Over the past months I've read some stuff about it. But sometimes only part of
the books, because I often didn't succeed in understanding the examples (I have
a very bad understanding of all mathemetical related things), let alone
imagining it.
There are many interesting resources on the topic. I assume you already know the
Pov-Ray generated films:
http://www.dimensions-math.org/Dim_E.htm
I found them very intriguing, though too difficult to understand sometimes.

Apart from the classic novel Flatland there seem to have been written quite a
lot of books and essays on the topic between 1880 and about 1925, maybe because
the topic was inspiring to those day's broader interest in mysticism and
theosophy, e.g. Ouspensky's Tertium Organum and some essays by Rudolf Steiner.

I thought the books by "amateur-mathematician" Charles Howard Hinton most
interesting, because I got the impression that he really was capable of imagine
a little of the 4th dimension, at least in so far as it can be imagined.
Some of his books can be downloaded for free, e.g.:
http://www.archive.org/details/fourthdimension00hintarch

He developed a set of coloured cubes (that could be bought along with his books
at that time) which were supposed to facilitate the imagination of the hypercube
in his book "The fourth dimension":
http://www.greylodge.org/occultreview/glor_011/hintoncubes.pdf

I haven't tried yet to make these models, because I was too lazy and thought
maybe it wouldn't help and I would possibly be more frustrated than before. When
reading through part of "The fourth dimension" I noticed however, that there
would be no chance to understand it properly without models. I also thought of
recreating them in POV too, but it seems to be an awful lot of work.

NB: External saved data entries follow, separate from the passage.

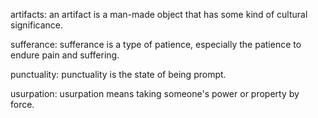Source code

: artifacts: an artifact is a man-made object that has some kind of cultural significance.

sufferance: sufferance is a type of patience, especially the patience to endure pain and suffering.

punctuality: punctuality is the state of being prompt. 

usurpation: usurpation means taking someone's power or property by force.

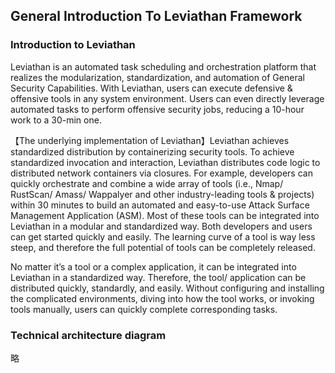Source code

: ## General Introduction To Leviathan Framework

### Introduction to Leviathan

Leviathan is an automated task scheduling and orchestration platform that realizes the modularization, standardization, and automation of General Security Capabilities. With Leviathan, users can execute defensive & offensive tools in any system environment. Users can even directly leverage automated tasks to perform offensive security jobs, reducing a 10-hour work to a 30-min one.

【The underlying implementation of Leviathan】Leviathan achieves standardized distribution by containerizing security tools. To achieve standardized invocation and interaction, Leviathan distributes code logic to distributed network containers via closures. For example, developers can quickly orchestrate and combine a wide array of tools (i.e., Nmap/ RustScan/ Amass/ Wappalyer and other industry-leading tools & projects) within 30 minutes to build an automated and easy-to-use Attack Surface Management Application (ASM). Most of these tools can be integrated into Leviathan in a modular and standardized way. Both developers and users can get started quickly and easily. The learning curve of a tool is way less steep, and therefore the full potential of tools can be completely released.

No matter it’s a tool or a complex application, it can be integrated into Leviathan in a standardized way. Therefore, the tool/ application can be distributed quickly, standardly, and easily. Without configuring and installing the complicated environments, diving into how the tool works, or invoking tools manually, users can quickly complete corresponding tasks.

### Technical architecture diagram

略
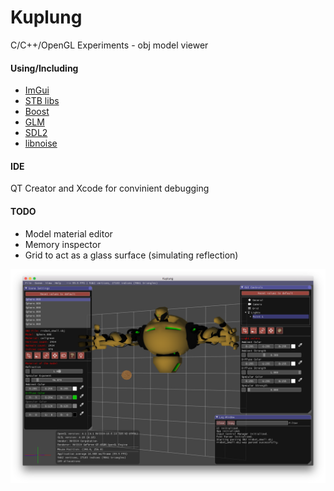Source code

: # Kuplung

C/C++/OpenGL Experiments - obj model viewer

#### Using/Including

- [ImGui](https://github.com/ocornut/imgui)
- [STB libs](https://github.com/nothings/stb)
- [Boost](http://www.boost.org/)
- [GLM](http://glm.g-truc.net/)
- [SDL2](https://www.libsdl.org/)
- [libnoise](http://libnoise.sourceforge.net/)

#### IDE
QT Creator and Xcode for convinient debugging

#### TODO

- Model material editor
- Memory inspector
- Grid to act as a glass surface (simulating reflection)

![Kuplung](https://raw.githubusercontent.com/supudo/Kuplung/master/screenshots/screenshot2.png "Kuplung")
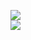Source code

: [![](https://img.shields.io/badge/Made%20With-Github%20Spray-lightgrey.svg?style=for-the-badge&logo=github)](https://github.com/Annihil/github-spray#6343)  
[![](https://i.imgur.com/2DrTn0Z.gif)](https://github.com/Annihil/github-spray)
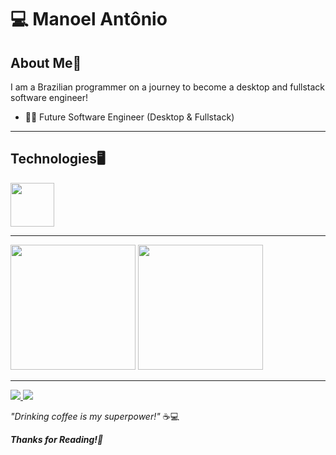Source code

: # 💻 Manoel Antônio
## About Me📜
I am a Brazilian programmer on a journey to become a desktop and fullstack software engineer!
- 👨‍💻 Future Software Engineer (Desktop & Fullstack)

---

## Technologies🖥️
<img src="https://cdn.jsdelivr.net/gh/devicons/devicon@latest/icons/python/python-original-wordmark.svg" width=70px/>

---

<div align = "left">
<img height = "200em" src="https://github-readme-stats.vercel.app/api/top-langs/?username=OCOYE&show_icons=true&theme=github_dark_dimmed&count_private=true"/>
<img height = "200em" src="https://github-readme-stats.vercel.app/api?username=OCOYE&show_icons=true&show_icons=true&theme=github_dark_dimmed&count_private=true" />
</div>

---
<a href="mailto:manoelantonio3412@gmail.com">
  <img src="https://img.shields.io/badge/Gmail-D14836?style=for-the-badge&logo=gmail&logoColor=white" />
</a>
<a href="https://x.com/OcoyeGamer9824">
<img src="https://img.shields.io/badge/X-000000.svg?style=for-the-badge&logo=X&logoColor=white" />
<a/>
  
*"Drinking coffee is my superpower!"* ☕💻

***Thanks for Reading!🙏***
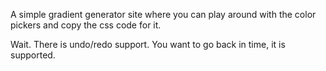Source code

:A simple gradient generator site where you can play around with the color pickers and copy the css code for it.

Wait. There is undo/redo support. You want to go back in time, it is supported.

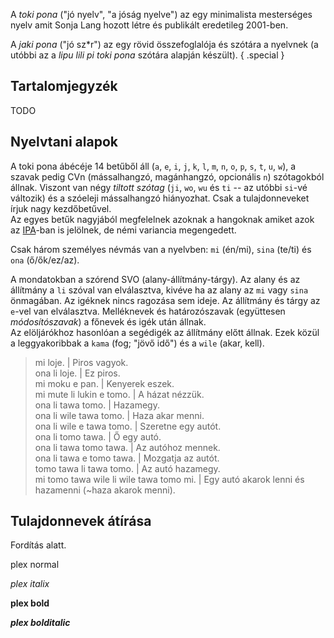 A *toki pona* ("jó nyelv", "a jóság nyelve") az egy minimalista mesterséges nyelv amit Sonja Lang hozott létre és publikált eredetileg 2001-ben.

A *jaki pona* ("jó sz&ast;r") az egy rövid összefoglalója és szótára a nyelvnek (a utóbbi az a *lipu&nbsp;lili&nbsp;pi&nbsp;toki&nbsp;pona* szótára alapján készült).
{ .special }

## Tartalomjegyzék

TODO

## Nyelvtani alapok

A toki pona ábécéje 14 betűből áll (`a`, `e`, `i`, `j`, `k`, `l`, `m`, `n`, `o`, `p`, `s`, `t`, `u`, `w`), a szavak pedig CVn (mássalhangzó, magánhangzó, opcionális `n`) szótagokból állnak. Viszont van négy *tiltott szótag* (`ji`, `wo`, `wu` és `ti` -- az utóbbi `si`-vé változik) és a szóeleji mássalhangzó hiányozhat. Csak a tulajdonneveket írjuk nagy kezdőbetűvel.  
Az egyes betűk nagyjából megfelelnek azoknak a hangoknak amiket azok az [IPA](https://www.ipachart.com)-ban is jelölnek, de némi variancia megengedett.

Csak három személyes névmás van a nyelvben: `mi` (én/mi), `sina` (te/ti) és `ona` (ő/ők/ez/az).

A mondatokban a szórend SVO (alany-állítmány-tárgy). Az alany és az állítmány a `li` szóval van elválasztva, kivéve ha az alany az `mi` vagy `sina` önmagában. Az igéknek nincs ragozása sem ideje. Az állítmány és tárgy az `e`-vel van elválasztva. Melléknevek és határozószavak (együttesen *módosítószavak*) a főnevek és igék után állnak.  
Az elöljárókhoz hasonlóan a segédigék az állítmány előtt állnak. Ezek közül a leggyakoribbak a `kama` (fog; "jövő idő") és a `wile` (akar, kell).

> mi loje. | Piros vagyok.  
> ona li loje. | Ez piros.  
> mi moku e pan. | Kenyerek eszek.  
> mi mute li lukin e tomo. | A házat nézzük.  
> ona li tawa tomo. | Hazamegy.  
> ona li wile tawa tomo. | Haza akar menni.  
> ona li wile e tawa tomo. | Szeretne egy autót.  
> ona li tomo tawa. | Ő egy autó.  
> ona li tawa tomo tawa. | Az autóhoz mennek.  
> ona li tawa e tomo tawa. | Mozgatja az autót.  
> tomo tawa li tawa tomo. | Az autó hazamegy.  
> mi tomo tawa wile li wile tawa tomo mi. | Egy autó akarok lenni és hazamenni (~haza akarok menni).  

## Tulajdonnevek átírása



Fordítás alatt.

plex normal

*plex italix*

**plex bold**

**_plex bolditalic_**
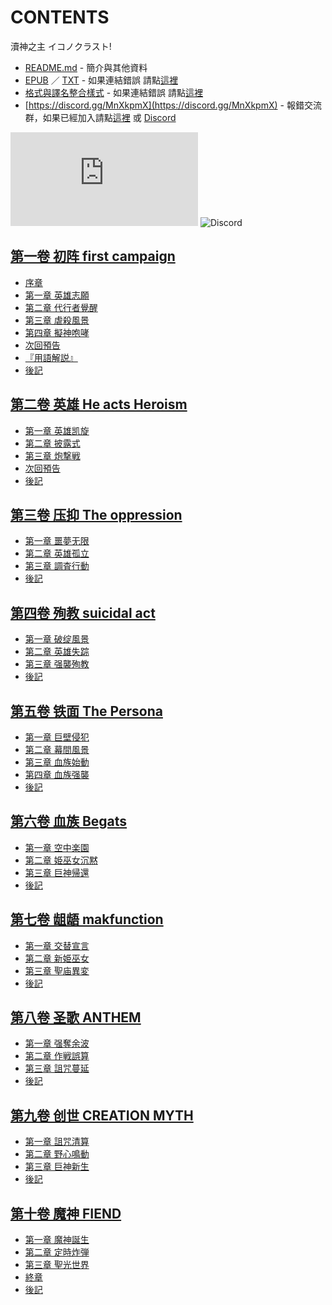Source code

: # CONTENTS

瀆神之主
イコノクラスト!


- [README.md](README.md) - 簡介與其他資料
- [EPUB](https://gitlab.com/demonovel/epub-txt/blob/master/wenku8_out/%E7%80%86%E7%A5%9E%E4%B9%8B%E4%B8%BB.epub) ／ [TXT](https://gitlab.com/demonovel/epub-txt/blob/master/wenku8_out/out/%E7%80%86%E7%A5%9E%E4%B9%8B%E4%B8%BB.out.txt) - 如果連結錯誤 請點[這裡](https://gitlab.com/demonovel/epub-txt/tree/master)
- [格式與譯名整合樣式](https://github.com/bluelovers/node-novel/blob/master/lib/locales/%E7%80%86%E7%A5%9E%E4%B9%8B%E4%B8%BB.ts) - 如果連結錯誤 請點[這裡](https://github.com/bluelovers/node-novel/tree/master/lib/locales)
- [https://discord.gg/MnXkpmX](https://discord.gg/MnXkpmX) - 報錯交流群，如果已經加入請點[這裡](https://discordapp.com/channels/467794087769014273/467794088285175809) 或 [Discord](https://discordapp.com/channels/@me)


![導航目錄](https://chart.apis.google.com/chart?cht=qr&chs=150x150&chl=https://gitee.com/bluelovers/novel/blob/master/wenku8/瀆神之主/導航目錄.md)  ![Discord](https://chart.apis.google.com/chart?cht=qr&chs=150x150&chl=https://discord.gg/MnXkpmX)




## [第一卷 初阵 first campaign](00000_%E7%AC%AC%E4%B8%80%E5%8D%B7%20%E5%88%9D%E9%98%B5%20first%20campaign)

- [序章](00000_%E7%AC%AC%E4%B8%80%E5%8D%B7%20%E5%88%9D%E9%98%B5%20first%20campaign/00010_%E5%BA%8F%E7%AB%A0.txt)
- [第一章 英雄志願](00000_%E7%AC%AC%E4%B8%80%E5%8D%B7%20%E5%88%9D%E9%98%B5%20first%20campaign/00020_%E7%AC%AC%E4%B8%80%E7%AB%A0%20%E8%8B%B1%E9%9B%84%E5%BF%97%E9%A1%98.txt)
- [第二章 代行者覺醒](00000_%E7%AC%AC%E4%B8%80%E5%8D%B7%20%E5%88%9D%E9%98%B5%20first%20campaign/00030_%E7%AC%AC%E4%BA%8C%E7%AB%A0%20%E4%BB%A3%E8%A1%8C%E8%80%85%E8%A6%BA%E9%86%92.txt)
- [第三章 虐殺風景](00000_%E7%AC%AC%E4%B8%80%E5%8D%B7%20%E5%88%9D%E9%98%B5%20first%20campaign/00040_%E7%AC%AC%E4%B8%89%E7%AB%A0%20%E8%99%90%E6%AE%BA%E9%A2%A8%E6%99%AF.txt)
- [第四章 擬神咆哮](00000_%E7%AC%AC%E4%B8%80%E5%8D%B7%20%E5%88%9D%E9%98%B5%20first%20campaign/00050_%E7%AC%AC%E5%9B%9B%E7%AB%A0%20%E6%93%AC%E7%A5%9E%E5%92%86%E5%93%AE.txt)
- [次回預告](00000_%E7%AC%AC%E4%B8%80%E5%8D%B7%20%E5%88%9D%E9%98%B5%20first%20campaign/00055_%E6%AC%A1%E5%9B%9E%E9%A0%90%E5%91%8A.txt)
- [『用語解説』](00000_%E7%AC%AC%E4%B8%80%E5%8D%B7%20%E5%88%9D%E9%98%B5%20first%20campaign/00060_%E3%80%8E%E7%94%A8%E8%AA%9E%E8%A7%A3%E8%AA%AC%E3%80%8F.txt)
- [後記](00000_%E7%AC%AC%E4%B8%80%E5%8D%B7%20%E5%88%9D%E9%98%B5%20first%20campaign/00070_%E5%BE%8C%E8%A8%98.txt)


## [第二卷 英雄 He acts Heroism](00010_%E7%AC%AC%E4%BA%8C%E5%8D%B7%20%E8%8B%B1%E9%9B%84%20He%20acts%20Heroism)

- [第一章 英雄凯旋](00010_%E7%AC%AC%E4%BA%8C%E5%8D%B7%20%E8%8B%B1%E9%9B%84%20He%20acts%20Heroism/00010_%E7%AC%AC%E4%B8%80%E7%AB%A0%20%E8%8B%B1%E9%9B%84%E5%87%AF%E6%97%8B.txt)
- [第二章 披露式](00010_%E7%AC%AC%E4%BA%8C%E5%8D%B7%20%E8%8B%B1%E9%9B%84%20He%20acts%20Heroism/00020_%E7%AC%AC%E4%BA%8C%E7%AB%A0%20%E6%8A%AB%E9%9C%B2%E5%BC%8F.txt)
- [第三章 炮撃戦](00010_%E7%AC%AC%E4%BA%8C%E5%8D%B7%20%E8%8B%B1%E9%9B%84%20He%20acts%20Heroism/00030_%E7%AC%AC%E4%B8%89%E7%AB%A0%20%E7%82%AE%E6%92%83%E6%88%A6.txt)
- [次回預告](00010_%E7%AC%AC%E4%BA%8C%E5%8D%B7%20%E8%8B%B1%E9%9B%84%20He%20acts%20Heroism/00040_%E6%AC%A1%E5%9B%9E%E9%A0%90%E5%91%8A.txt)
- [後記](00010_%E7%AC%AC%E4%BA%8C%E5%8D%B7%20%E8%8B%B1%E9%9B%84%20He%20acts%20Heroism/00050_%E5%BE%8C%E8%A8%98.txt)


## [第三卷 压抑 The oppression](00020_%E7%AC%AC%E4%B8%89%E5%8D%B7%20%E5%8E%8B%E6%8A%91%20The%20oppression)

- [第一章 噩夢无限](00020_%E7%AC%AC%E4%B8%89%E5%8D%B7%20%E5%8E%8B%E6%8A%91%20The%20oppression/00010_%E7%AC%AC%E4%B8%80%E7%AB%A0%20%E5%99%A9%E5%A4%A2%E6%97%A0%E9%99%90.txt)
- [第二章 英雄孤立](00020_%E7%AC%AC%E4%B8%89%E5%8D%B7%20%E5%8E%8B%E6%8A%91%20The%20oppression/00020_%E7%AC%AC%E4%BA%8C%E7%AB%A0%20%E8%8B%B1%E9%9B%84%E5%AD%A4%E7%AB%8B.txt)
- [第三章 調査行動](00020_%E7%AC%AC%E4%B8%89%E5%8D%B7%20%E5%8E%8B%E6%8A%91%20The%20oppression/00030_%E7%AC%AC%E4%B8%89%E7%AB%A0%20%E8%AA%BF%E6%9F%BB%E8%A1%8C%E5%8B%95.txt)
- [後記](00020_%E7%AC%AC%E4%B8%89%E5%8D%B7%20%E5%8E%8B%E6%8A%91%20The%20oppression/00040_%E5%BE%8C%E8%A8%98.txt)


## [第四卷 殉教 suicidal act](00030_%E7%AC%AC%E5%9B%9B%E5%8D%B7%20%E6%AE%89%E6%95%99%20suicidal%20act)

- [第一章 破绽風景](00030_%E7%AC%AC%E5%9B%9B%E5%8D%B7%20%E6%AE%89%E6%95%99%20suicidal%20act/00010_%E7%AC%AC%E4%B8%80%E7%AB%A0%20%E7%A0%B4%E7%BB%BD%E9%A2%A8%E6%99%AF.txt)
- [第二章 英雄失踪](00030_%E7%AC%AC%E5%9B%9B%E5%8D%B7%20%E6%AE%89%E6%95%99%20suicidal%20act/00020_%E7%AC%AC%E4%BA%8C%E7%AB%A0%20%E8%8B%B1%E9%9B%84%E5%A4%B1%E8%B8%AA.txt)
- [第三章 强襲殉教](00030_%E7%AC%AC%E5%9B%9B%E5%8D%B7%20%E6%AE%89%E6%95%99%20suicidal%20act/00030_%E7%AC%AC%E4%B8%89%E7%AB%A0%20%E5%BC%BA%E8%A5%B2%E6%AE%89%E6%95%99.txt)
- [後記](00030_%E7%AC%AC%E5%9B%9B%E5%8D%B7%20%E6%AE%89%E6%95%99%20suicidal%20act/00040_%E5%BE%8C%E8%A8%98.txt)


## [第五卷 铁面 The Persona](00040_%E7%AC%AC%E4%BA%94%E5%8D%B7%20%E9%93%81%E9%9D%A2%20The%20Persona)

- [第一章 巨壁侵犯](00040_%E7%AC%AC%E4%BA%94%E5%8D%B7%20%E9%93%81%E9%9D%A2%20The%20Persona/00010_%E7%AC%AC%E4%B8%80%E7%AB%A0%20%E5%B7%A8%E5%A3%81%E4%BE%B5%E7%8A%AF.txt)
- [第二章 幕間風景](00040_%E7%AC%AC%E4%BA%94%E5%8D%B7%20%E9%93%81%E9%9D%A2%20The%20Persona/00020_%E7%AC%AC%E4%BA%8C%E7%AB%A0%20%E5%B9%95%E9%96%93%E9%A2%A8%E6%99%AF.txt)
- [第三章 血族始動](00040_%E7%AC%AC%E4%BA%94%E5%8D%B7%20%E9%93%81%E9%9D%A2%20The%20Persona/00030_%E7%AC%AC%E4%B8%89%E7%AB%A0%20%E8%A1%80%E6%97%8F%E5%A7%8B%E5%8B%95.txt)
- [第四章 血族强襲](00040_%E7%AC%AC%E4%BA%94%E5%8D%B7%20%E9%93%81%E9%9D%A2%20The%20Persona/00040_%E7%AC%AC%E5%9B%9B%E7%AB%A0%20%E8%A1%80%E6%97%8F%E5%BC%BA%E8%A5%B2.txt)
- [後記](00040_%E7%AC%AC%E4%BA%94%E5%8D%B7%20%E9%93%81%E9%9D%A2%20The%20Persona/00050_%E5%BE%8C%E8%A8%98.txt)


## [第六卷 血族 Begats](00050_%E7%AC%AC%E5%85%AD%E5%8D%B7%20%E8%A1%80%E6%97%8F%20Begats)

- [第一章 空中楽園](00050_%E7%AC%AC%E5%85%AD%E5%8D%B7%20%E8%A1%80%E6%97%8F%20Begats/00010_%E7%AC%AC%E4%B8%80%E7%AB%A0%20%E7%A9%BA%E4%B8%AD%E6%A5%BD%E5%9C%92.txt)
- [第二章 姫巫女沉黙](00050_%E7%AC%AC%E5%85%AD%E5%8D%B7%20%E8%A1%80%E6%97%8F%20Begats/00020_%E7%AC%AC%E4%BA%8C%E7%AB%A0%20%E5%A7%AB%E5%B7%AB%E5%A5%B3%E6%B2%89%E9%BB%99.txt)
- [第三章 巨神帰還](00050_%E7%AC%AC%E5%85%AD%E5%8D%B7%20%E8%A1%80%E6%97%8F%20Begats/00030_%E7%AC%AC%E4%B8%89%E7%AB%A0%20%E5%B7%A8%E7%A5%9E%E5%B8%B0%E9%82%84.txt)
- [後記](00050_%E7%AC%AC%E5%85%AD%E5%8D%B7%20%E8%A1%80%E6%97%8F%20Begats/00040_%E5%BE%8C%E8%A8%98.txt)


## [第七卷 龃龉 makfunction](00060_%E7%AC%AC%E4%B8%83%E5%8D%B7%20%E9%BE%83%E9%BE%89%20makfunction)

- [第一章 交替宣言](00060_%E7%AC%AC%E4%B8%83%E5%8D%B7%20%E9%BE%83%E9%BE%89%20makfunction/00010_%E7%AC%AC%E4%B8%80%E7%AB%A0%20%E4%BA%A4%E6%9B%BF%E5%AE%A3%E8%A8%80.txt)
- [第二章 新姫巫女](00060_%E7%AC%AC%E4%B8%83%E5%8D%B7%20%E9%BE%83%E9%BE%89%20makfunction/00020_%E7%AC%AC%E4%BA%8C%E7%AB%A0%20%E6%96%B0%E5%A7%AB%E5%B7%AB%E5%A5%B3.txt)
- [第三章 聖庙異変](00060_%E7%AC%AC%E4%B8%83%E5%8D%B7%20%E9%BE%83%E9%BE%89%20makfunction/00030_%E7%AC%AC%E4%B8%89%E7%AB%A0%20%E8%81%96%E5%BA%99%E7%95%B0%E5%A4%89.txt)
- [後記](00060_%E7%AC%AC%E4%B8%83%E5%8D%B7%20%E9%BE%83%E9%BE%89%20makfunction/00040_%E5%BE%8C%E8%A8%98.txt)


## [第八卷 圣歌 ANTHEM](00070_%E7%AC%AC%E5%85%AB%E5%8D%B7%20%E5%9C%A3%E6%AD%8C%20ANTHEM)

- [第一章 强奪余波](00070_%E7%AC%AC%E5%85%AB%E5%8D%B7%20%E5%9C%A3%E6%AD%8C%20ANTHEM/00010_%E7%AC%AC%E4%B8%80%E7%AB%A0%20%E5%BC%BA%E5%A5%AA%E4%BD%99%E6%B3%A2.txt)
- [第二章 作戦誤算](00070_%E7%AC%AC%E5%85%AB%E5%8D%B7%20%E5%9C%A3%E6%AD%8C%20ANTHEM/00020_%E7%AC%AC%E4%BA%8C%E7%AB%A0%20%E4%BD%9C%E6%88%A6%E8%AA%A4%E7%AE%97.txt)
- [第三章 詛咒蔓延](00070_%E7%AC%AC%E5%85%AB%E5%8D%B7%20%E5%9C%A3%E6%AD%8C%20ANTHEM/00030_%E7%AC%AC%E4%B8%89%E7%AB%A0%20%E8%A9%9B%E5%92%92%E8%94%93%E5%BB%B6.txt)
- [後記](00070_%E7%AC%AC%E5%85%AB%E5%8D%B7%20%E5%9C%A3%E6%AD%8C%20ANTHEM/00040_%E5%BE%8C%E8%A8%98.txt)


## [第九卷 创世 CREATION MYTH](00080_%E7%AC%AC%E4%B9%9D%E5%8D%B7%20%E5%88%9B%E4%B8%96%20CREATION%20MYTH)

- [第一章 詛咒清算](00080_%E7%AC%AC%E4%B9%9D%E5%8D%B7%20%E5%88%9B%E4%B8%96%20CREATION%20MYTH/00010_%E7%AC%AC%E4%B8%80%E7%AB%A0%20%E8%A9%9B%E5%92%92%E6%B8%85%E7%AE%97.txt)
- [第二章 野心鳴動](00080_%E7%AC%AC%E4%B9%9D%E5%8D%B7%20%E5%88%9B%E4%B8%96%20CREATION%20MYTH/00020_%E7%AC%AC%E4%BA%8C%E7%AB%A0%20%E9%87%8E%E5%BF%83%E9%B3%B4%E5%8B%95.txt)
- [第三章 巨神新生](00080_%E7%AC%AC%E4%B9%9D%E5%8D%B7%20%E5%88%9B%E4%B8%96%20CREATION%20MYTH/00030_%E7%AC%AC%E4%B8%89%E7%AB%A0%20%E5%B7%A8%E7%A5%9E%E6%96%B0%E7%94%9F.txt)
- [後記](00080_%E7%AC%AC%E4%B9%9D%E5%8D%B7%20%E5%88%9B%E4%B8%96%20CREATION%20MYTH/00040_%E5%BE%8C%E8%A8%98.txt)


## [第十卷 魔神 FIEND](00090_%E7%AC%AC%E5%8D%81%E5%8D%B7%20%E9%AD%94%E7%A5%9E%20FIEND)

- [第一章 魔神誕生](00090_%E7%AC%AC%E5%8D%81%E5%8D%B7%20%E9%AD%94%E7%A5%9E%20FIEND/00010_%E7%AC%AC%E4%B8%80%E7%AB%A0%20%E9%AD%94%E7%A5%9E%E8%AA%95%E7%94%9F.txt)
- [第二章 定時炸弾](00090_%E7%AC%AC%E5%8D%81%E5%8D%B7%20%E9%AD%94%E7%A5%9E%20FIEND/00020_%E7%AC%AC%E4%BA%8C%E7%AB%A0%20%E5%AE%9A%E6%99%82%E7%82%B8%E5%BC%BE.txt)
- [第三章 聖光世界](00090_%E7%AC%AC%E5%8D%81%E5%8D%B7%20%E9%AD%94%E7%A5%9E%20FIEND/00030_%E7%AC%AC%E4%B8%89%E7%AB%A0%20%E8%81%96%E5%85%89%E4%B8%96%E7%95%8C.txt)
- [終章](00090_%E7%AC%AC%E5%8D%81%E5%8D%B7%20%E9%AD%94%E7%A5%9E%20FIEND/00040_%E7%B5%82%E7%AB%A0.txt)
- [後記](00090_%E7%AC%AC%E5%8D%81%E5%8D%B7%20%E9%AD%94%E7%A5%9E%20FIEND/00050_%E5%BE%8C%E8%A8%98.txt)

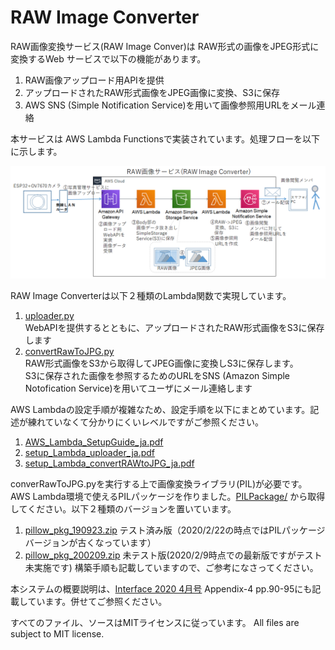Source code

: # RAW Image Converter 

RAW画像変換サービス(RAW Image Conver)は RAW形式の画像をJPEG形式に変換するWeb サービスで以下の機能があります。
1. RAW画像アップロード用APIを提供
1. アップロードされたRAW形式画像をJPEG画像に変換、S3に保存
1. AWS SNS (Simple Notification Service)を用いて画像参照用URLをメール連絡

本サービスは AWS Lambda Functionsで実装されています。処理フローを以下に示します。

<img src="fig/image_converter_process_flow_ja.png" width=700>


RAW Image Converterは以下２種類のLambda関数で実現しています。
1. [uploader.py](src/uploader.py)<br>WebAPIを提供するとともに、アップロードされたRAW形式画像をS3に保存します
1. [convertRawToJPG.py](src/convertRawToJPG.py)<br>RAW形式画像をS3から取得してJPEG画像に変換しS3に保存します。<br>S3に保存された画像を参照するためのURLをSNS (Amazon Simple Notofication Service)を用いてユーザにメール連絡します

AWS Lambdaの設定手順が複雑なため、設定手順を以下にまとめています。記述が練れていなくて分かりにくいレベルですがご参照ください。
1. [AWS_Lambda_SetupGuide_ja.pdf](docs/AWS_Lambda_SetupGuide_ja.pdf)
1. [setup_Lambda_uploader_ja.pdf](docs/setup_Lambda_uploader_ja.pdf)
1. [setup_Lambda_convertRAWtoJPG_ja.pdf](docs/setup_Lambda_convertRAWtoJPG_ja.pdf)

converRawToJPG.pyを実行する上で画像変換ライブラリ(PIL)が必要です。AWS Lambda環境で使えるPILパッケージを作りました。[PILPackage/](PILPackage/)
から取得してください。以下２種類のバージョンを置いています。
1. [pillow_pkg_190923.zip](PILPackage/pillow_pkg_190923.zip)  テスト済み版（2020/2/22の時点ではPILパッケージバージョンが古くなっています）
1. [pillow_pkg_200209.zip](PILPackage/pillow_pkg_200209.zip)  未テスト版(2020/2/9時点での最新版ですがテスト未実施です)
構築手順も記載していますので、ご参考になさってください。

本システムの概要説明は、[Interface 2020 4月号](https://interface.cqpub.co.jp/magazine/202004/) Appendix-4 pp.90-95にも記載しています。併せてご参照ください。

すべてのファイル、ソースはMITライセンスに従っています。
All files are subject to MIT license.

However Hinton's approach to visualizing the 4th dimension is supposed to have
had a strong influence on Alicia Boole Stott, too, who herself had no formal
education in mathematics either but managed to get a honorary doctorate in 1914
because of her work on four dimensional polytopes. She made lots of beautiful
cardboard models and one gets the impression that she too was capable of
"imagining" at least some sort of 4th dimension.

Regards,

Simone



> http://search.viewpoint.com/pl/websearch?vb=2&tn=&type=ONE&k=4th+dimension+objects
>
> I don't know if some day would be possible but would be great to visit a
> 4D world and meet 4D people :-D
>
> I was thinking and maybe this is where you go when you die and ghosts
> are just what we can see from a 4D person. 4D makes my head go thinking
> pretty bizarre stuff, don't you?
>
> Cheers.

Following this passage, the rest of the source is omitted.